Just think, your lab is in a week’s time and you’ve lost all your virtual machines (pub, sub, unity etc.?). The ESX server doesn’t boot!! Hue.. Happy birthday!
Well, I put about 15 hours to figure out how to bring up the crushed VMWARE ESX server.
Root cause of server CRESH:
I tried mounting 1TB disk to VMWARE but VMware ESX server kernels and anaconda doesn’t have UCCI support for USB devices.
As a result, it crashed the VMWARE modules and I couldn’t recover it by using several methods, including – booting from redhat/fedora/centos disk/, esxcfg-boot -p -r stuffs. Nothing seemed to work.
I found that the /etc/pam.d files were gone when I chrooted the ESX server hard drive. Also in /etc/sysconfig/network-script/ -the folder was empty.
It was damn easy. I wasted a whole Saturday night trying to figure out the best method. The challenge was I had unity, epic, CCM 4 to 6 VMware images on the server. So building from the scratch wasn’t an option.
I tried everything but still no luck till 4am. I took some fizzy drinks and had a quick nap of 20 minutes and then resumed what I was doing. A new idea came up in my head. Google didn’t tell me what to do and any help url. I popped in the VMware ESX 3.0.1 CD to my other laptop’s syndrome and started installing it. I saw there is an option when you install a new server which says tick on “do you want to keep existing .vmx/datastore“, just ticked there. I was so relaxed after seeing that option. I took that CD out of my laptop and popped into the ESX 3.0.1 monster server (ML580) and started installation. During installation there is an option, which says “keep your vmstore” and wipe out everything. Viola… Here you go, the mother of all trouble was just sitting there in ESX portion option.
So I choose > install (not upgrade)>> then ticked on that keep old VMware-store in baton preparation step and continued the installation procedure.
In a nutshell, above exercise installed VMWARE ESX server and also retained old partition which had my all VMware images.
The whole above process only took 40 minutes.
After installation finished, the server boot up with a flashy screen asking for a password.
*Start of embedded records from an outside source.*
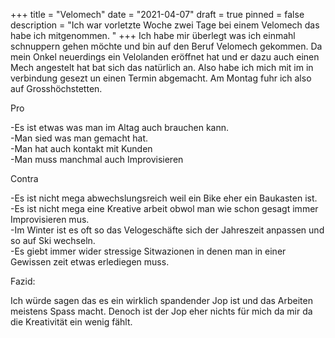 +++
title = "Velomech"
date = "2021-04-07"
draft = true
pinned = false
description = "Ich war vorletzte Woche zwei Tage bei einem Velomech das habe ich mitgenommen. "
+++
Ich habe mir überlegt was ich einmahl schnuppern gehen möchte und bin auf den Beruf Velomech gekommen. Da mein Onkel neuerdings ein Velolanden eröffnet hat und er dazu auch einen Mech angestelt hat bat sich das natürlich an. Also habe ich mich mit im in verbindung gesezt un einen Termin abgemacht. Am Montag fuhr ich also auf Grosshöchstetten. 

Pro

\-Es ist etwas was man im Altag auch brauchen kann.\
-Man sied was man gemacht hat.\
-Man hat auch kontakt mit Kunden\
-Man muss manchmal auch Improvisieren

Contra 

\-Es ist nicht mega abwechslungsreich weil ein Bike eher ein Baukasten ist.\
-Es ist nicht mega eine Kreative arbeit obwol man wie schon gesagt immer Improvisieren mus.\
-Im Winter ist es oft so das Velogeschäfte sich der Jahreszeit anpassen und so auf Ski wechseln.\
-Es giebt immer wider stressige Sitwazionen in denen man in einer Gewissen zeit etwas erlediegen muss.

Fazid:

Ich würde sagen das es ein wirklich spandender Jop ist und das Arbeiten meistens Spass macht. Denoch ist der Jop eher nichts für mich da mir da die Kreativität ein wenig fählt.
After I punched my password immediately I checked.vmx files and found they are there…
Sometimes it’s too easy task, but we seem not finding it right away. I hate vendor not documenting things like that. Yes VMware has poor documentation which wasted my Saturday night staying at home and doing nothing but playing with the VMware esx box.
Anyhow, it was a good fun and i really enjoyed as there was a challenge and it was good to find out a solution by myself.